- About this exercise: Using the entries that follow, collect the lines where the word "infinitesimal" appears.

+---+

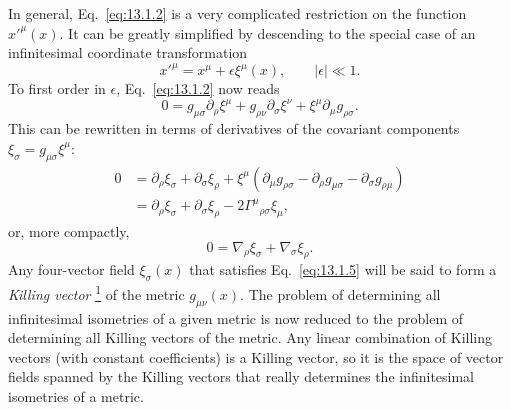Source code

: In general, Eq.~\eqref{eq:13.1.2} is a very complicated restriction on the
function \(x'^\mu(x)\). It can be greatly simplified by descending to the
special case of an infinitesimal coordinate transformation
\begin{equation}
  x'^\mu=x^\mu+\epsilon\xi^\mu(x),
  \qquad \lvert\epsilon\rvert\ll1.
  \tag{13.1.3}\label{eq:13.1.3}
\end{equation}
To first order in \(\epsilon\), Eq.~\eqref{eq:13.1.2} now reads
\begin{equation}
  0
  =
  g_{\mu\sigma}\partial_\rho\xi^\mu
  +
  g_{\rho\nu}\partial_\sigma\xi^\nu
  +
  \xi^\mu\partial_\mu g_{\rho\sigma}.
  \tag{13.1.4}\label{eq:13.1.4}
\end{equation}
This can be rewritten in terms of derivatives of the covariant components
\(\xi_\sigma=g_{\mu\sigma}\xi^\mu\):
\begin{align*}
  0
  &=
  \partial_\rho\xi_\sigma+\partial_\sigma\xi_\rho
  +\xi^\mu
  \left(
    \partial_\mu g_{\rho\sigma}
    -\partial_\rho g_{\mu\sigma}
    -\partial_\sigma g_{\rho\mu}
  \right)
  \\
  &=
  \partial_\rho\xi_\sigma+\partial_\sigma\xi_\rho
  -2\Gamma^\mu{}_{\rho\sigma}\xi_\mu,
\end{align*}
or, more compactly,
\begin{equation}
  0=\nabla_\rho\xi_\sigma+\nabla_\sigma\xi_\rho.
  \tag{13.1.5}\label{eq:13.1.5}
\end{equation}
Any four-vector field \(\xi_\sigma(x)\) that satisfies
Eq.~\eqref{eq:13.1.5} will be said to form a \emph{Killing vector}%
\hyperref[ch13-ref-1]{\textsuperscript{1}} of the metric
\(g_{\mu\nu}(x)\). The problem of determining all infinitesimal isometries
of a given metric is now reduced to the problem of determining all Killing
vectors of the metric. Any linear combination of Killing vectors (with
constant coefficients) is a Killing vector, so it is the space of vector
fields spanned by the Killing vectors that really determines the
infinitesimal isometries of a metric.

+---+

- Output:
special case of an infinitesimal coordinate transformation
\(g_{\mu\nu}(x)\). The problem of determining all infinitesimal isometries
infinitesimal isometries of a metric.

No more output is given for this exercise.